At October’s faculty meeting, the first since the college announced the AHC’s creation, faculty members debated and voted on a resolution signed by two dozen of my colleagues. The “unprecedented and unacceptable autonomy” of the Center, they complained, demanded that the charter be amended to ensure far greater faculty input and oversight. A “general rationale” for the resolution appeared above the names of the signatories. It indicated their anxieties about the Center’s “programming and research” and how both would “influence the reputation of Hamilton College.”
What subversion does AHC seek to promote? Why, nothing less than “excellence in scholarship through the study of freedom, democracy and capitalism as these ideas were developed and institutionalized in the United States and within the larger tradition of Western culture.” The central concerns of the Center include the meaning and implications of capitalism, the moral basis for democracy, government as a potential threat to justice, and the role of merit and hierarchy in the formation of civilization.
Somehow, to the resolution’s signatories, the investigation of these and related issues by the Center portends dire consequences. Among the signatories were tenured faculty whose own programming and research in the recent past had been responsible for bringing or attempting to bring to the College as teachers or speakers Brigette Boisselier, the high priestess of cloning for the Raelian cult movement; Susan Rosenberg, a convicted felon; and Ward Churchill, one of the most clever academic poseurs of his generation.
Is there really any need to worry about the governance of the AHC? An outside board of accomplished scholars advises the director of the center on programming and initiatives. A nine-member board of overseers supervises the director, ensures transparency and accountability of the Center’s operation, and insulates it from the vicissitudes of personality in the administration and from politicized factions of the faculty. The faculty resolution declared it to be “crucial” that “representatives of the Hamilton College community have input into the operation and governance of the AHC.” But who counts as members of the Hamilton community? Apparently not the trustees and alumni, nor, for that matter, students or staff. By inference from the resolution, they have all suffered a kind of social death. The founders of AHC have a more inclusive definition and will recruit trustees and distinguished alumni to the board of overseers.
The resolution passed by a vote of 77 to 17, without about a hundred no-shows.

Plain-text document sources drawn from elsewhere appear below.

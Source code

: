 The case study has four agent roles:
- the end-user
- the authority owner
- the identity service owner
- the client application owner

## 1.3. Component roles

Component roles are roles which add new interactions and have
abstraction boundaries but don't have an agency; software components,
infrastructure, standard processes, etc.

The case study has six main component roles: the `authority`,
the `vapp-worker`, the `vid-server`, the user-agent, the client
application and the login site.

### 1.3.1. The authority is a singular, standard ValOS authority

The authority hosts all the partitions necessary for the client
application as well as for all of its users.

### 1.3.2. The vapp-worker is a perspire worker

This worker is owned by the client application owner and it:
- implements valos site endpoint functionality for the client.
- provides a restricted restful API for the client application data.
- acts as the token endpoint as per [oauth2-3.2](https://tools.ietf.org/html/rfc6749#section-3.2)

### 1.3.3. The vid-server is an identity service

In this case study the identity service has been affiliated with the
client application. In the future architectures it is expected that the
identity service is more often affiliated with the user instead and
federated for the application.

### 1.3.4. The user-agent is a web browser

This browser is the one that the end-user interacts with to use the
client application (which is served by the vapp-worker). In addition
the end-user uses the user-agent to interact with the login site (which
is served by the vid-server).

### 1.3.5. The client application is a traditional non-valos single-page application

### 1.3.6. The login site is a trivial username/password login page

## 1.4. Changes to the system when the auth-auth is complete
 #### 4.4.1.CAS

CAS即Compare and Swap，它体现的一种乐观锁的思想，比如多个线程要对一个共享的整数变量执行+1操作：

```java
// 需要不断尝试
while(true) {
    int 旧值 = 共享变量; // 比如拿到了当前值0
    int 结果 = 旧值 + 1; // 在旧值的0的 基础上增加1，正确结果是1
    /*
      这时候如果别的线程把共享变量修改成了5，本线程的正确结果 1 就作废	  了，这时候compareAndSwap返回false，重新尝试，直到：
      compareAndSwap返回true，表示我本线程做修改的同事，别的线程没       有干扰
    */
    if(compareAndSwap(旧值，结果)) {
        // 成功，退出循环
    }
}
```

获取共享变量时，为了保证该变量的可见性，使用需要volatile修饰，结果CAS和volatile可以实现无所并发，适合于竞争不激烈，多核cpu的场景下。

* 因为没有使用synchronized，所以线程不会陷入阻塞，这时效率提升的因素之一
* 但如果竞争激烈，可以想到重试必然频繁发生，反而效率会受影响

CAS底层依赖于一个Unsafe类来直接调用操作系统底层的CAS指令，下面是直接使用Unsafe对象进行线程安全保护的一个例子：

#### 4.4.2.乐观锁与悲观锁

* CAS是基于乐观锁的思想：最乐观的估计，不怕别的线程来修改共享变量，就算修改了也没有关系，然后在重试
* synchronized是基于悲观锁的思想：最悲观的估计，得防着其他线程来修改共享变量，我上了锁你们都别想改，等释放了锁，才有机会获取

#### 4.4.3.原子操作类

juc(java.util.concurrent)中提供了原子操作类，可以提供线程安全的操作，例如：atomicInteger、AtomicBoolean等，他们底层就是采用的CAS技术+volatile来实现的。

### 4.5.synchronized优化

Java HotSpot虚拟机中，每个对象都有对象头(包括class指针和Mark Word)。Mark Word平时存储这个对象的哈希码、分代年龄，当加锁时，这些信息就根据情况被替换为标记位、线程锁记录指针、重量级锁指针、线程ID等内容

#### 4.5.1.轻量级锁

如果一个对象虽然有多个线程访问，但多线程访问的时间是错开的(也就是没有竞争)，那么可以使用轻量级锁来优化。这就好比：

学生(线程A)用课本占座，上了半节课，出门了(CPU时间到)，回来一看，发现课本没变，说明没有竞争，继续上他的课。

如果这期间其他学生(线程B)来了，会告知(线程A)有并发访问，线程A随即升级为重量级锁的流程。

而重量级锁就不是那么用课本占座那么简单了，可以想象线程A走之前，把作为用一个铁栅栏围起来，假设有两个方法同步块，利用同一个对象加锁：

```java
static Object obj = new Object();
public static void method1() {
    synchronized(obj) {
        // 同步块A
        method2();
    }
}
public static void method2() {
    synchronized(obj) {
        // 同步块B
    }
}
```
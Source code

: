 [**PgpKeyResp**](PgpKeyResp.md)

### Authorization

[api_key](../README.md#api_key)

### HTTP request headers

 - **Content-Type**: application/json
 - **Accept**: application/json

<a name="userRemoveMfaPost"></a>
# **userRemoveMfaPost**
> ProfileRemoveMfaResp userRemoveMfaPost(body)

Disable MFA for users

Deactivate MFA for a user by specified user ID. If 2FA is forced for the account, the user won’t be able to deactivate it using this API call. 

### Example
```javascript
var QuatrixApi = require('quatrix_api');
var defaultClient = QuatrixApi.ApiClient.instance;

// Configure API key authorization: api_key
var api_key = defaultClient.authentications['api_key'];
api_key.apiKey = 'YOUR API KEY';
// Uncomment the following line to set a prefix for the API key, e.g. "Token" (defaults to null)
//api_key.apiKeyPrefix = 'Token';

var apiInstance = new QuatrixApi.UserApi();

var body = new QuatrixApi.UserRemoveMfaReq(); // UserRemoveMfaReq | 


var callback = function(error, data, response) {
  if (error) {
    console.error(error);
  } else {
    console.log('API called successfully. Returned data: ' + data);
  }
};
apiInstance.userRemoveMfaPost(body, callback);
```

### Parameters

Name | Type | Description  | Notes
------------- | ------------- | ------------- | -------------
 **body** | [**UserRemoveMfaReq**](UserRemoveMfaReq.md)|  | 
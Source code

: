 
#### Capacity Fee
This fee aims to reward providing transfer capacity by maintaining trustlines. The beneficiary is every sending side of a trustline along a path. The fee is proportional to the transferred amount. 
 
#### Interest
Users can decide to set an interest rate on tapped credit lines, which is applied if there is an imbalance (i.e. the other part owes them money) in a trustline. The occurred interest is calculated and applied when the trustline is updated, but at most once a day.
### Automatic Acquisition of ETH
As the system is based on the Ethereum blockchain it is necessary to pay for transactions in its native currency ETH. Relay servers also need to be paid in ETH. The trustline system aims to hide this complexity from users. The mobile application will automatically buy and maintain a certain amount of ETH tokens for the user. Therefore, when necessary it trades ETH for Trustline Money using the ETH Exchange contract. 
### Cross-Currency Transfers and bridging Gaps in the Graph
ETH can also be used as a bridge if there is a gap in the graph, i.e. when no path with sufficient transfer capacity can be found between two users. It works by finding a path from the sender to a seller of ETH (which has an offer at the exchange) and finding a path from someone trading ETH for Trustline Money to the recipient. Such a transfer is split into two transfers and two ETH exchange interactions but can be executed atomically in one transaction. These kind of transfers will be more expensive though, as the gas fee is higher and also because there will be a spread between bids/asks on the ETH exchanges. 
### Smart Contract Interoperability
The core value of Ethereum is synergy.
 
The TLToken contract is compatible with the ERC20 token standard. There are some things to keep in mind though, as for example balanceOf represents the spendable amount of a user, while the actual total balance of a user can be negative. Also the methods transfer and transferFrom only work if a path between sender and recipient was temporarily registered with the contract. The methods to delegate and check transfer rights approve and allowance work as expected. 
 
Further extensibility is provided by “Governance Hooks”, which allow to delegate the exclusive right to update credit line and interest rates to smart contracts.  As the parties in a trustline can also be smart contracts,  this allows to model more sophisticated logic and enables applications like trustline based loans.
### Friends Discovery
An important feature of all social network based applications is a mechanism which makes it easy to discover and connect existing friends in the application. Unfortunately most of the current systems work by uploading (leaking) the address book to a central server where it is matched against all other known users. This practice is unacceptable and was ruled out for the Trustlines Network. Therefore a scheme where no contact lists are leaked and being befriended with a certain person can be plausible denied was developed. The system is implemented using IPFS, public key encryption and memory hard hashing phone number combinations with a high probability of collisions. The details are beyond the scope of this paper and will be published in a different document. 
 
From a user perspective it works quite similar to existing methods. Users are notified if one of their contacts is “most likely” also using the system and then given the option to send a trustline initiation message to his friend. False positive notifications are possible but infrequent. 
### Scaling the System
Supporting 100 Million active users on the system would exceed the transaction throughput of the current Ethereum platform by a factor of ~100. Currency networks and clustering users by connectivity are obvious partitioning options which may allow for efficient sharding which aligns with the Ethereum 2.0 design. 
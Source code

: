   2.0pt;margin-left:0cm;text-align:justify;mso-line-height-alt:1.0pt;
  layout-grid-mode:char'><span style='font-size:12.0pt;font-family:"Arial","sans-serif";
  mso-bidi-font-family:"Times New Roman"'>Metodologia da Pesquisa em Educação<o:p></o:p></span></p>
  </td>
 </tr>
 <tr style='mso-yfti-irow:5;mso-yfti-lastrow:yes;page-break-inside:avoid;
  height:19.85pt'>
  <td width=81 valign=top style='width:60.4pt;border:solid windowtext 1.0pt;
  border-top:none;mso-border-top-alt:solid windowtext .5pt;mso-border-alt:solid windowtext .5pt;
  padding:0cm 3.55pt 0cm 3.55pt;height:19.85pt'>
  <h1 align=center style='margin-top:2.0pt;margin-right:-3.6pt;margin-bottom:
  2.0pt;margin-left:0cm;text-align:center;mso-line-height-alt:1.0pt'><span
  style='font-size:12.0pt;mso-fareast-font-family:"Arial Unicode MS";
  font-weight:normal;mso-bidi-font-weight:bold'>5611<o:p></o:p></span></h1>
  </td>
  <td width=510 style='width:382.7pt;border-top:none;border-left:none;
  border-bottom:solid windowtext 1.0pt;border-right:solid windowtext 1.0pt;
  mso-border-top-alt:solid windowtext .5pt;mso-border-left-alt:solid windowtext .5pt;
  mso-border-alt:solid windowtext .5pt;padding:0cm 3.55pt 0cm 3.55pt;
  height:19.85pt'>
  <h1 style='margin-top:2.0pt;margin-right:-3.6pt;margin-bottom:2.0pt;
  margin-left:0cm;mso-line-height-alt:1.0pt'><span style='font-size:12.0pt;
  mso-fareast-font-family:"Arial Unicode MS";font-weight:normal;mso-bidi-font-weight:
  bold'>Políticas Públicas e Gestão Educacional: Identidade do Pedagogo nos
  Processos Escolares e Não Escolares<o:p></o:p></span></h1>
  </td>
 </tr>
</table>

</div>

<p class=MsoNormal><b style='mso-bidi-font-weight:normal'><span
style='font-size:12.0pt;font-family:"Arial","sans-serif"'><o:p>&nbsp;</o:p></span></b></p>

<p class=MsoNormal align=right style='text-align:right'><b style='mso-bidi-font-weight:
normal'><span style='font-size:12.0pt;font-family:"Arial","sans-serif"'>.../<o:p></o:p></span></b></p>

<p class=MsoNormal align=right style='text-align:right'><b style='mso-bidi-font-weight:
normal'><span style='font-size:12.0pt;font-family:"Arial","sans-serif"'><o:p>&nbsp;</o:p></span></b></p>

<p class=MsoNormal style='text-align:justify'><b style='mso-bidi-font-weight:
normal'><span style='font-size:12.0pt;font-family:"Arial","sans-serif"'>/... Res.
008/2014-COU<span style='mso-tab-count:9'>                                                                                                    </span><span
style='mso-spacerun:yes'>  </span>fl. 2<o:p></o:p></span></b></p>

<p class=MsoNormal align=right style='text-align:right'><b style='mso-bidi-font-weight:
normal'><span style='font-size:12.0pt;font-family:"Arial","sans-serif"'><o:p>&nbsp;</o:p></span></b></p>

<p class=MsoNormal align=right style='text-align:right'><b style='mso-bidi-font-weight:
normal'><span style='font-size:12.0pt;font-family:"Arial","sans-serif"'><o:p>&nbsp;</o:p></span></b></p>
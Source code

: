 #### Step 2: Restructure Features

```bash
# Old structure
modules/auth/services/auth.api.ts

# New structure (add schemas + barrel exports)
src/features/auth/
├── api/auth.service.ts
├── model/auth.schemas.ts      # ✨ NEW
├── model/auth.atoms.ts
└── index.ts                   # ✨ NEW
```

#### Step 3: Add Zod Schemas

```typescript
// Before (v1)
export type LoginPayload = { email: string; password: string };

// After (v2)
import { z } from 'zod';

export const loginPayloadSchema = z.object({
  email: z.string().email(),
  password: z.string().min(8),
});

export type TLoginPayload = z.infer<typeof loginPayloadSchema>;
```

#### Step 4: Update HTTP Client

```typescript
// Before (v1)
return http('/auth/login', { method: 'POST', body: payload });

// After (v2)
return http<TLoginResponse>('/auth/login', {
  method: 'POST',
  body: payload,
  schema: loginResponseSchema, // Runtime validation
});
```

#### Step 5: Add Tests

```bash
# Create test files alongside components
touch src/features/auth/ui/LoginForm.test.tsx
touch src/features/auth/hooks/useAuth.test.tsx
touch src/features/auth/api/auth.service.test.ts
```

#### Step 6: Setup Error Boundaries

When asked to comment on the vote and the motivations of the faculty opposition to AHC, I sought counsel from none other than Alexander Hamilton himself. In Federalist #1, he wrote that the plan of the Constitution “affects too many particular interests, innovates upon too many local institutions, not to involve in its discussion a variety of objects foreign to its merits, and of views, passions and prejudices little favorable to the discovery of truth.” That sentence applies as much to the AHC today as it did to the proposed Constitution in 1787.
Several Hamilton faculty members have risen to demand changes in the governance of the Center, prefacing their remarks by saying that they have “no problem” with the creation of the Center, but are merely concerned about its autonomy. Perhaps so, but I propose a little test. Can any faculty member at Hamilton produce from his or her personal archive, or from the archive of any relevant faculty committee or from the files of the dean any piece of paper expressing concern about the autonomy of any other faculty programmatic initiative in the last 25 years? Without such discovery, I remain dubious about the consistency of principle in the motives of at least some of the opponents.